I really like this album! I think it is the best and most progressive one from Manfred Mann's Earth Band. The Roaring Silence is a very consistent album, all the songs fits very well together to constitute a unified whole; the songs are all very well written (Blinded By the Light is a cover of a Bruce Springsteen song, but - as always with the Earth Band - it is very different from the original). The vocals of Chris Thompson are very good and in some moments remind me of Bono from U2. The keyboards are great and very distinctively Mann, the guitar work is very good and the drums and bass are also good; nothing to complain about here! The album is also very well recorded and produced and it has a great sound.

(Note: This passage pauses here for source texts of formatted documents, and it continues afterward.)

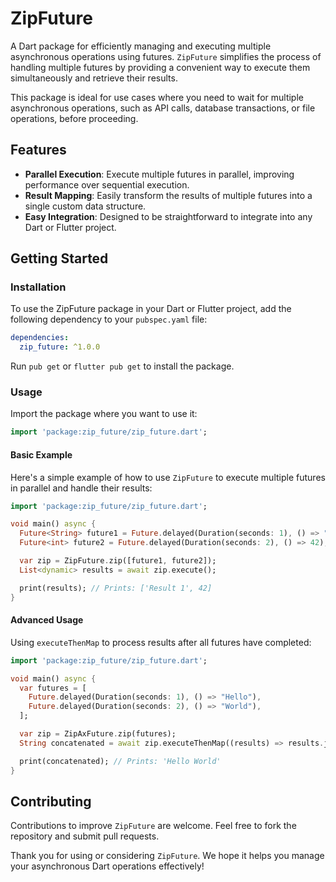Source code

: 
# ZipFuture

A Dart package for efficiently managing and executing multiple asynchronous operations using futures. 
`ZipFuture` simplifies the process of handling multiple futures by providing a convenient way to execute them simultaneously and retrieve their results. 

This package is ideal for use cases where you need to wait for multiple asynchronous operations, such as API calls, database transactions, or file operations, before proceeding.

## Features

- **Parallel Execution**: Execute multiple futures in parallel, improving performance over sequential execution.
- **Result Mapping**: Easily transform the results of multiple futures into a single custom data structure.
- **Easy Integration**: Designed to be straightforward to integrate into any Dart or Flutter project.

## Getting Started

### Installation

To use the ZipFuture package in your Dart or Flutter project, add the following dependency to your `pubspec.yaml` file:

```yaml
dependencies:
  zip_future: ^1.0.0
```

Run `pub get` or `flutter pub get` to install the package.

### Usage

Import the package where you want to use it:

```dart
import 'package:zip_future/zip_future.dart';
```

#### Basic Example

Here's a simple example of how to use `ZipFuture` to execute multiple futures in parallel and handle their results:

```dart
import 'package:zip_future/zip_future.dart';

void main() async {
  Future<String> future1 = Future.delayed(Duration(seconds: 1), () => "Result 1");
  Future<int> future2 = Future.delayed(Duration(seconds: 2), () => 42);

  var zip = ZipFuture.zip([future1, future2]);
  List<dynamic> results = await zip.execute();

  print(results); // Prints: ['Result 1', 42]
}
```

#### Advanced Usage

Using `executeThenMap` to process results after all futures have completed:

```dart
import 'package:zip_future/zip_future.dart';

void main() async {
  var futures = [
    Future.delayed(Duration(seconds: 1), () => "Hello"),
    Future.delayed(Duration(seconds: 2), () => "World"),
  ];

  var zip = ZipAxFuture.zip(futures);
  String concatenated = await zip.executeThenMap((results) => results.join(" "));

  print(concatenated); // Prints: 'Hello World'
}
```

## Contributing

Contributions to improve `ZipFuture` are welcome. Feel free to fork the repository and submit pull requests.

Thank you for using or considering `ZipFuture`. We hope it helps you manage your asynchronous Dart operations effectively!
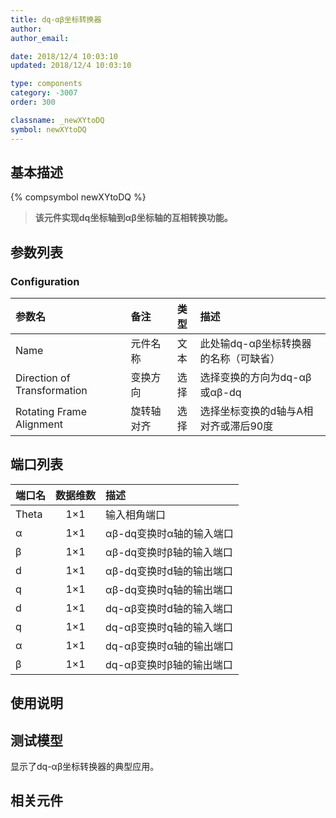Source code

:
 ```yaml
---
title: dq-αβ坐标转换器
author: 
author_email:

date: 2018/12/4 10:03:10
updated: 2018/12/4 10:03:10

type: components
category: -3007
order: 300

classname: _newXYtoDQ
symbol: newXYtoDQ
---
```

## 基本描述
{% compsymbol newXYtoDQ %}

> **该元件实现dq坐标轴到αβ坐标轴的互相转换功能。**

## 参数列表
### Configuration
| 参数名 | 备注 | 类型 | 描述 |
| :--- | :--- | :--: | :--- |
| Name | 元件名称 | 文本 | 此处输dq-αβ坐标转换器的名称（可缺省） |
| Direction of Transformation | 变换方向 | 选择 | 选择变换的方向为dq-αβ或αβ-dq |
| Rotating Frame Alignment | 旋转轴对齐 | 选择 | 选择坐标变换的d轴与A相对齐或滞后90度 |


## 端口列表

| 端口名 | 数据维数 | 描述 |
| :--- | :--:  | :--- |
| Theta | 1×1 |输入相角端口 |                   
| α | 1×1 |αβ-dq变换时α轴的输入端口 |                   
| β | 1×1 |αβ-dq变换时β轴的输入端口 |                   
| d | 1×1 |αβ-dq变换时d轴的输出端口 |                   
| q | 1×1 |αβ-dq变换时q轴的输出端口 |                   
| d | 1×1 |dq-αβ变换时d轴的输入端口 |                   
| q | 1×1 |dq-αβ变换时q轴的输入端口 |                   
| α | 1×1 |dq-αβ变换时α轴的输出端口 |                   
| β | 1×1 |dq-αβ变换时β轴的输出端口 |                   

## 使用说明


## 测试模型
[<test name>](<test link>)显示了dq-αβ坐标转换器的典型应用。

## 相关元件


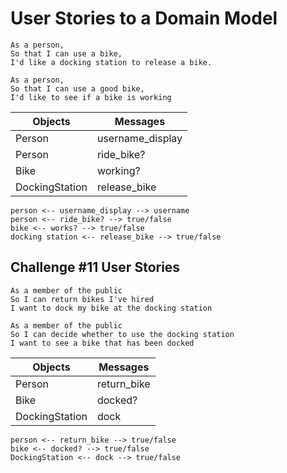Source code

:# User Stories to a Domain Model

```
As a person,
So that I can use a bike,
I'd like a docking station to release a bike.

As a person,
So that I can use a good bike,
I'd like to see if a bike is working
```

| Objects         | Messages         |
|-----------------|------------------|
| Person          | username_display |
| Person          | ride_bike?       |
| Bike            | working?         |
| DockingStation  | release_bike     |

```
person <-- username_display --> username
person <-- ride_bike? --> true/false
bike <-- works? --> true/false
docking station <-- release_bike --> true/false
```

## Challenge #11 User Stories
```
As a member of the public
So I can return bikes I've hired
I want to dock my bike at the docking station

As a member of the public
So I can decide whether to use the docking station
I want to see a bike that has been docked
```
| Objects         | Messages          |
|-----------------|-------------------|
| Person          | return_bike       |
| Bike            | docked?           |
| DockingStation  | dock              |

```
person <-- return_bike --> true/false
bike <-- docked? --> true/false
DockingStation <-- dock --> true/false
```
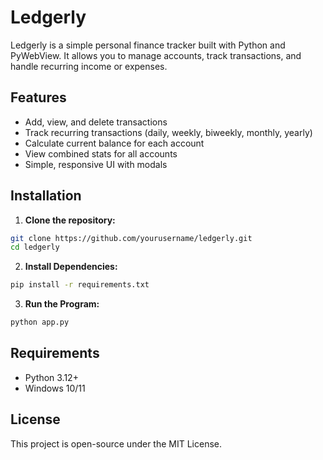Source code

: # Ledgerly

Ledgerly is a simple personal finance tracker built with Python and PyWebView. It allows you to manage accounts, track transactions, and handle recurring income or expenses. 

## Features

- Add, view, and delete transactions
- Track recurring transactions (daily, weekly, biweekly, monthly, yearly)
- Calculate current balance for each account
- View combined stats for all accounts
- Simple, responsive UI with modals

## Installation

1. **Clone the repository:**

```bash
git clone https://github.com/yourusername/ledgerly.git
cd ledgerly
```

2. **Install Dependencies:**

```bash
pip install -r requirements.txt
```
3. **Run the Program:**

```bash
python app.py
```

## Requirements
- Python 3.12+
- Windows 10/11

## License
This project is open-source under the MIT License.
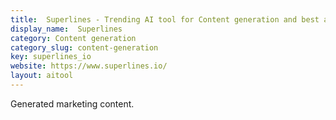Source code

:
 ```yaml
---
title:  Superlines - Trending AI tool for Content generation and best alternatives
display_name:  Superlines
category: Content generation
category_slug: content-generation
key: superlines_io
website: https://www.superlines.io/
layout: aitool
---
```


Generated marketing content.
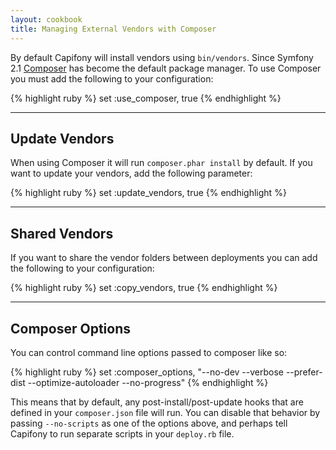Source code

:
 ```yaml
---
layout: cookbook
title: Managing External Vendors with Composer
---
```


By default Capifony will install vendors using `bin/vendors`. Since Symfony 2.1
[Composer](http://getcomposer.org) has become the default package manager. To
use Composer you must add the following to your configuration:

{% highlight ruby %}
set :use_composer, true
{% endhighlight %}

<hr />

## Update Vendors

When using Composer it will run `composer.phar install` by default. If you want
to update your vendors, add the following parameter:

{% highlight ruby %}
set :update_vendors, true
{% endhighlight %}

<hr />

## Shared Vendors

If you want to share the vendor folders between deployments you can add the following
to your configuration:

{% highlight ruby %}
set :copy_vendors, true
{% endhighlight %}

<hr />

## Composer Options

You can control command line options passed to composer like so:

{% highlight ruby %}
set :composer_options,  "--no-dev --verbose --prefer-dist --optimize-autoloader --no-progress"
{% endhighlight %}

This means that by default, any post-install/post-update hooks that are defined in your `composer.json` file will run. You can disable that behavior by passing `--no-scripts` as one of the options above, and perhaps tell Capifony to run separate scripts in your `deploy.rb` file.
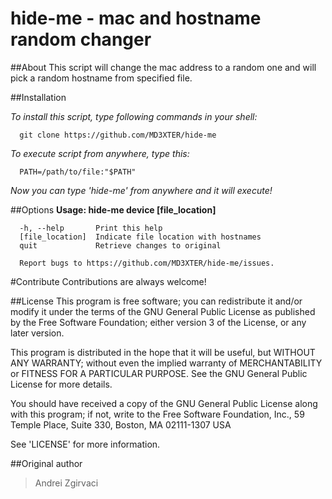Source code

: # hide-me - mac and hostname random changer

##About
This script will change the mac address to a random one and will pick a random hostname from specified file.

##Installation

*To install this script, type following commands in your shell:*
```
  git clone https://github.com/MD3XTER/hide-me
```
  
*To execute script from anywhere, type this:*
```
  PATH=/path/to/file:"$PATH"
```

*Now you can type 'hide-me' from anywhere and it will execute!*

##Options
**Usage: hide-me device [file_location]**

```
  -h, --help       Print this help
  [file_location]  Indicate file location with hostnames
  quit             Retrieve changes to original
  
  Report bugs to https://github.com/MD3XTER/hide-me/issues.
```

#Contribute
Contributions are always welcome!

##License
This program is free software; you can redistribute it and/or modify it under the terms of the GNU General Public License as published by the Free Software Foundation; either version 3 of the License, or any later version.

This program is distributed in the hope that it will be useful, but WITHOUT ANY WARRANTY; without even the implied warranty of MERCHANTABILITY or FITNESS FOR A PARTICULAR PURPOSE. See the GNU General Public License for more details.

You should have received a copy of the GNU General Public License along with this program; if not, write to the Free Software Foundation, Inc., 59 Temple Place, Suite 330, Boston, MA 02111-1307 USA

See 'LICENSE' for more information.

##Original author
> Andrei Zgirvaci
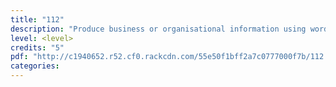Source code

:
 ```yaml
---
title: "112"
description: "Produce business or organisational information using word processing functions"
level: <level>
credits: "5"
pdf: "http://c1940652.r52.cf0.rackcdn.com/55e50f1bff2a7c0777000f7b/112.pdf"
categories:
---
```

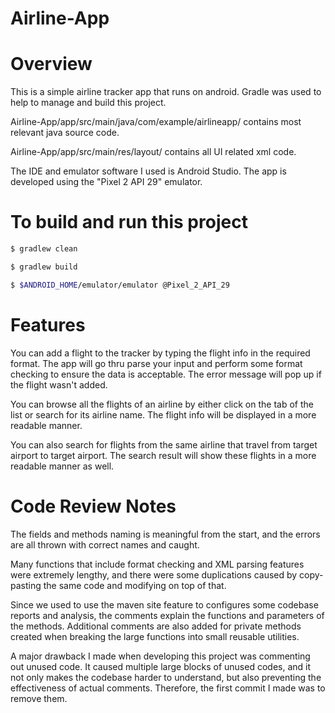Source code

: # Airline-App

# Overview
This is a simple airline tracker app that runs on android. Gradle was used to help to manage and build this project.

Airline-App/app/src/main/java/com/example/airlineapp/ contains most relevant java source code.

Airline-App/app/src/main/res/layout/ contains all UI related xml code.

The IDE and emulator software I used is Android Studio. The app is developed using the "Pixel 2 API 29" emulator.

# To build and run this project
```sh
$ gradlew clean
```
```sh
$ gradlew build
```
```sh
$ $ANDROID_HOME/emulator/emulator @Pixel_2_API_29
```

# Features
You can add a flight to the tracker by typing the flight info in the required format.
The app will go thru parse your input and perform some format checking to ensure the data is acceptable.
The error message will pop up if the flight wasn't added.

You can browse all the flights of an airline by either click on the tab of the list or search for its airline name. 
The flight info will be displayed in a more readable manner. 

You can also search for flights from the same airline that travel from target airport to target airport.
The search result will show these flights in a more readable manner as well.

# Code Review Notes
The fields and methods naming is meaningful from the start, and the errors are all thrown with correct names and caught.

Many functions that include format checking and XML parsing features were extremely lengthy, and there were some duplications caused by copy-pasting the same code and modifying on top of that.

Since we used to use the maven site feature to configures some codebase reports and analysis, the comments explain the functions and parameters of the methods. Additional comments are also added for private methods created when breaking the large functions into small reusable utilities.

A major drawback I made when developing this project was commenting out unused code. It caused multiple large blocks of unused codes, and it not only makes the codebase harder to understand, but also preventing the effectiveness of actual comments. Therefore, the first commit I made was to remove them.

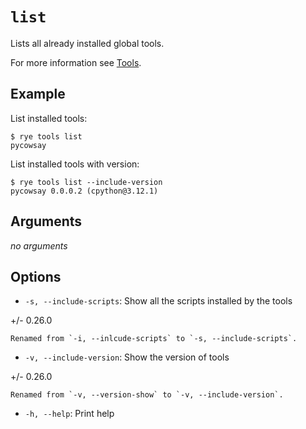 # `list`

Lists all already installed global tools.

For more information see [Tools](/guide/tools/).

## Example

List installed tools:

```
$ rye tools list
pycowsay
```

List installed tools with version:

```
$ rye tools list --include-version
pycowsay 0.0.0.2 (cpython@3.12.1)
```

## Arguments

*no arguments*

## Options

* `-s, --include-scripts`: Show all the scripts installed by the tools

+/- 0.26.0

    Renamed from `-i, --inlcude-scripts` to `-s, --include-scripts`.

* `-v, --include-version`: Show the version of tools

+/- 0.26.0

    Renamed from `-v, --version-show` to `-v, --include-version`.

* `-h, --help`: Print help
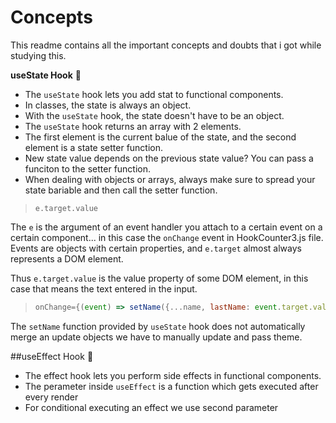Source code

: <h1>Concepts</h1>

This readme contains all the important concepts and doubts that i got while studying this.

**useState Hook** 🦉
- The ```useState``` hook lets you add stat to functional components.
- In classes, the state is always an object.
- With the ```useState``` hook, the state doesn't have to be an object.
- The ```useState``` hook returns an array with 2 elements.
- The first element is the current balue of the state, and the second element is a state setter function.
- New state value depends on the previous state value? You can pass a funciton to the setter function.
- When dealing with objects or arrays, always make sure to spread your state bariable and then call the setter function.


>```e.target.value```


The ```e``` is the argument of an event handler you attach to a certain event on a certain component... in this case the ```onChange``` event in HookCounter3.js file. Events are objects with certain properties, and ```e.target``` almost always represents a DOM element.

Thus ```e.target.value``` is the value property of some DOM element, in this case that means the text entered in the input.


> ``` js
> onChange={(event) => setName({...name, lastName: event.target.value })} 
> ```
The ```setName``` function provided by ```useState``` hook does not automatically merge an update objects we have to manually update and pass theme.

##useEffect Hook 🤖
- The effect hook lets you perform side effects in functional components.
- The perameter inside ```useEffect``` is a function which gets executed after every render
- For conditional executing an effect we use second parameter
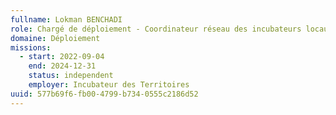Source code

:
 ```yaml
---
fullname: Lokman BENCHADI
role: Chargé de déploiement - Coordinateur réseau des incubateurs locaux
domaine: Déploiement
missions:
  - start: 2022-09-04
    end: 2024-12-31
    status: independent
    employer: Incubateur des Territoires
uuid: 577b69f6-fb00-4799-b734-0555c2186d52
---
```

Overall, the guitar and keyboard solos are all valid and relevant and never meandering and directionless as on some earlier Earth Band albums; they are focused and fit well into the context of the songs. The solos have never been so well integrated within the songs an Earth Band album before. Still, the instrumental parts of this album play a very large role as opposed to on some later albums.

The keyboards are varied with electric piano, grand piano and synthesizers playing large roles in the sound. The electric pianos have the same sound as on Supertramp's albums.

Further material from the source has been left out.